You have to keep in mind that some frogs are pickier eaters and will not eat anything that isn't squirming about (they have poor eye site, and can't see things well that aren't moving). I had to do that the first couple of weeks with Delilah, but not anymore. My new couple never gave me that problem.

If you get a frog that doesn't want to eat the bites or freeze dried blood worms (as they have to swim to the surface to eat those, which could create tension with the betta) then you need to get frozen blood worms and use a pair or long aquarium tweezers to dangle it in front of the frog. Some people have to feed their frogs like this regularly. It depends on their froggy's preferences.

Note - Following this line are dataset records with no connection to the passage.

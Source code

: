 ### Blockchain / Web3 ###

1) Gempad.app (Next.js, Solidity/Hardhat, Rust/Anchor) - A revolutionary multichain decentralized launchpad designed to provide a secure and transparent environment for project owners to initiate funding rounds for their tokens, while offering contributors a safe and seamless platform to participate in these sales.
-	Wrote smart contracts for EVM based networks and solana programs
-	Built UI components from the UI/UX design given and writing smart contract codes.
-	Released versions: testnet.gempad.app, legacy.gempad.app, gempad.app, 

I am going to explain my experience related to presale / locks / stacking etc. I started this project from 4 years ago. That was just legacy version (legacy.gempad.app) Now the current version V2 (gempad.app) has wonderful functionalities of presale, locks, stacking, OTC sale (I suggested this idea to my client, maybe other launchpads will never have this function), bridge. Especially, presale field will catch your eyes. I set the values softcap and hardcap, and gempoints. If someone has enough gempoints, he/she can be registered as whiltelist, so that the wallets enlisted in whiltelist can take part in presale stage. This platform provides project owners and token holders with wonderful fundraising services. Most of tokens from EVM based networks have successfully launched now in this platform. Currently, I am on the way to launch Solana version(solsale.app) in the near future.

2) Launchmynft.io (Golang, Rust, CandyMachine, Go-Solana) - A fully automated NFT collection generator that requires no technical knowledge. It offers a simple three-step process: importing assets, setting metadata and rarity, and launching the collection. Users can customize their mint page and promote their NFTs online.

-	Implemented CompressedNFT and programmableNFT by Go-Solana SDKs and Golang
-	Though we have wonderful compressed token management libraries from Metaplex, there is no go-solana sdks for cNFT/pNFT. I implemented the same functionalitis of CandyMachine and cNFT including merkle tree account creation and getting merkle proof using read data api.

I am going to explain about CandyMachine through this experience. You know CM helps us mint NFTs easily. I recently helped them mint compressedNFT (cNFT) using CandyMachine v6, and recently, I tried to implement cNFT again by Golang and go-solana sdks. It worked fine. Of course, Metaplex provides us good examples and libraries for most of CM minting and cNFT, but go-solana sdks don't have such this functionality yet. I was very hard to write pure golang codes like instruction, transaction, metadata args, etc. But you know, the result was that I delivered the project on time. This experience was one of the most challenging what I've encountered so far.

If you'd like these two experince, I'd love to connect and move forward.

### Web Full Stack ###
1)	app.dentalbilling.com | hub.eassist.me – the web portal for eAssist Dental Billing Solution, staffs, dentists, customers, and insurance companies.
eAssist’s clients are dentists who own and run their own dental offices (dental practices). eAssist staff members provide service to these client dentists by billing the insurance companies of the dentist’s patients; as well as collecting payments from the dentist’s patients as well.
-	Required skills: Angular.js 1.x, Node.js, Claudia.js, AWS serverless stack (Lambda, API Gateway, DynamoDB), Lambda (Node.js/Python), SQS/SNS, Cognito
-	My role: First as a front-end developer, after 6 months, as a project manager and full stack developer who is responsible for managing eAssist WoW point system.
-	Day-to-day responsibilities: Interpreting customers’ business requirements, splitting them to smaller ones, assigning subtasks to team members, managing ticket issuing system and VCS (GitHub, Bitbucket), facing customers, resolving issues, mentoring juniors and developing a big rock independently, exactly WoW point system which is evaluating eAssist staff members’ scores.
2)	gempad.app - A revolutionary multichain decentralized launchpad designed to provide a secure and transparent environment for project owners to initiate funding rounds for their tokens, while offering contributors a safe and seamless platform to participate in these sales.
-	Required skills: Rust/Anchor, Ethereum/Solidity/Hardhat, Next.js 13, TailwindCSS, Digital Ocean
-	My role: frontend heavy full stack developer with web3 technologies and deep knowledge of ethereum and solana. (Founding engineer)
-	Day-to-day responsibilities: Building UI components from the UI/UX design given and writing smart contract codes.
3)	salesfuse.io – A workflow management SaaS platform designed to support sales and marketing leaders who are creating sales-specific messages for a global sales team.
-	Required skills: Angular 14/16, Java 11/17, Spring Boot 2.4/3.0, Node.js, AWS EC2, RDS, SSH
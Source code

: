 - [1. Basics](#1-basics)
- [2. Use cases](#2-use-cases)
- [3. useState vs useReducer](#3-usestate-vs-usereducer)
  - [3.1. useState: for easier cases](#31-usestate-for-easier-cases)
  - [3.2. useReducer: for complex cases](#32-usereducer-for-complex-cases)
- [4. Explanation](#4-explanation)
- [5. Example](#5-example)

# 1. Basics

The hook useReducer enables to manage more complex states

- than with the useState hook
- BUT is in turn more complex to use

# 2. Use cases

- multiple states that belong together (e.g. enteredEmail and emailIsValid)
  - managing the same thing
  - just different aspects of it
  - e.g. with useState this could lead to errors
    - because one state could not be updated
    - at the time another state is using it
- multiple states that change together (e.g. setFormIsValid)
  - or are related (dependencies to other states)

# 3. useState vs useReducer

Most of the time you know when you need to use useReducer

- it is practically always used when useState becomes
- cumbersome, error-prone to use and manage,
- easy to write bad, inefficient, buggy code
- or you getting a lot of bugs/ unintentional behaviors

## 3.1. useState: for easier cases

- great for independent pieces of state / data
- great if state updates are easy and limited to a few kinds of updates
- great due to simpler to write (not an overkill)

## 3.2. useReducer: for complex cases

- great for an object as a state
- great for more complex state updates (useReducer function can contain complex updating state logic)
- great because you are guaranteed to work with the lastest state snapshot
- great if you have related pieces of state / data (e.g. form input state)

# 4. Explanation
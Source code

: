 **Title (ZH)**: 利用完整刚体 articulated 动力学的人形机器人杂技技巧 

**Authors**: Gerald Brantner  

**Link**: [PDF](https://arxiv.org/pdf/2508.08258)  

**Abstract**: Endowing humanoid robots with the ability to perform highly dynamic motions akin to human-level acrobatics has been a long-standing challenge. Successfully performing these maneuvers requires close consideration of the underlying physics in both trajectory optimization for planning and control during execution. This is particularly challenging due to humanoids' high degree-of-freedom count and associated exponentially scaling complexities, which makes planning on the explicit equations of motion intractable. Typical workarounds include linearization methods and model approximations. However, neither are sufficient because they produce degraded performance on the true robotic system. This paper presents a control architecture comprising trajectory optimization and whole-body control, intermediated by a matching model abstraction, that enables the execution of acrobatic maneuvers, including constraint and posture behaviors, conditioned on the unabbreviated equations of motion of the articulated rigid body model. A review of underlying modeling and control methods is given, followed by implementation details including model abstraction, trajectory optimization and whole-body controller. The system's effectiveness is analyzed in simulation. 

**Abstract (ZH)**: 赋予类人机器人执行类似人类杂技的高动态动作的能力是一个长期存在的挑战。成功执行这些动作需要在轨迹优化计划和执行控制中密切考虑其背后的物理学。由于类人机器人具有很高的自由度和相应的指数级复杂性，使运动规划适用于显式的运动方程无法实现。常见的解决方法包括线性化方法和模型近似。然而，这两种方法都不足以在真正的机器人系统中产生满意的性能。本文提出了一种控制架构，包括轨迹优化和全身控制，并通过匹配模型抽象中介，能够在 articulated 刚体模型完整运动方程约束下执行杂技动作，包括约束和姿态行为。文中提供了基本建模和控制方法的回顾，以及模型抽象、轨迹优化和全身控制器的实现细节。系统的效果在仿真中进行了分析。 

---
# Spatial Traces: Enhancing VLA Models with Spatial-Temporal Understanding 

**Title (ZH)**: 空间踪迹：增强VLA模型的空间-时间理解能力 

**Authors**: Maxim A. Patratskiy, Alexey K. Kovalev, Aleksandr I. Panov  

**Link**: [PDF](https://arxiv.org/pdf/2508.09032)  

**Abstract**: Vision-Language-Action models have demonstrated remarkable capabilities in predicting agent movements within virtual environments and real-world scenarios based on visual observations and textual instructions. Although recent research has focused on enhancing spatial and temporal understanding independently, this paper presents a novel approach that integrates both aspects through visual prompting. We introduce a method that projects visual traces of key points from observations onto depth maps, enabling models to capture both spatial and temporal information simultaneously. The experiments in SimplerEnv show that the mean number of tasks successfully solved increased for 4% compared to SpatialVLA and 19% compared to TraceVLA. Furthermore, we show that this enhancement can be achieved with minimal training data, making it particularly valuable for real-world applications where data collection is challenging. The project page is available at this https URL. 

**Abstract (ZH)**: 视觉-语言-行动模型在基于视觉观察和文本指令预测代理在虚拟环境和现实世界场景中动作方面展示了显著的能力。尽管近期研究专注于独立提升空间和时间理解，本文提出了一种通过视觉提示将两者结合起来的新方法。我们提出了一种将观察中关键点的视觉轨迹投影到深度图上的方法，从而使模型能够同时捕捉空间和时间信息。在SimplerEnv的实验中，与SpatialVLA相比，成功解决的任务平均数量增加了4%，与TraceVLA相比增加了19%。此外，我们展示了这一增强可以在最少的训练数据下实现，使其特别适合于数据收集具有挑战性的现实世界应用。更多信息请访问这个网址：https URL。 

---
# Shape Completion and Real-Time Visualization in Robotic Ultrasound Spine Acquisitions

The shrimp are awesome because they just scavange on anything your betta doesn't eat. They pretty much spend most of their time walking around picking at the gravel and plants. Frogs also will nab up any betta bites that make it to the bottom of the tank. Since I got tank mates for my bettas, I've found vacumming the gravel sooo much easier as they rarely leave extra bits of food around.


----------



## Raincloud (Apr 10, 2013)

I have to admit, I found it rather upsetting to find out that the pet store employees aren't always...ever...right...I believed them for years!

Thanks again for the advice. One last question :3 How long did you quarantine them for before adding them with your betta?


----------



## JadeAngel (Jul 31, 2012)

Raincloud said:


> I have to admit, I found it rather upsetting to find out that the pet store employees aren't always...ever...right...I believed them for years!
> 
> Thanks again for the advice. One last question :3 How long did you quarantine them for before adding them with your betta?


Our house is freezing and I have no way to heat their water other than to put them in the tank, so I just let them a few hours out of the tank, then a few hours in the tank in their bags before I release them (to give the betta a chance to get used to them and bored of them so they don't get attacked when I release them)

But they should probably be quarantined for at least a few days or more


----------



## Raincloud (Apr 10, 2013)

Don't feel bad, before I never quarantined any of my fish  I just acclimated them to the water. I just wanted to make sure I didn't make some silly mistake...to be honest I don't think I would be able to pick out any problem signs with them anyways XP


----------



## djembekah (Feb 13, 2012)

There used to be a fairly extensive care guide about ADFs in this section. From what I remember, 5 gallons isn't a great home for ADFs. especially more than one with a betta. They aren't fish so the (untrue) rule of inch per fish shouldn't really apply to them imo.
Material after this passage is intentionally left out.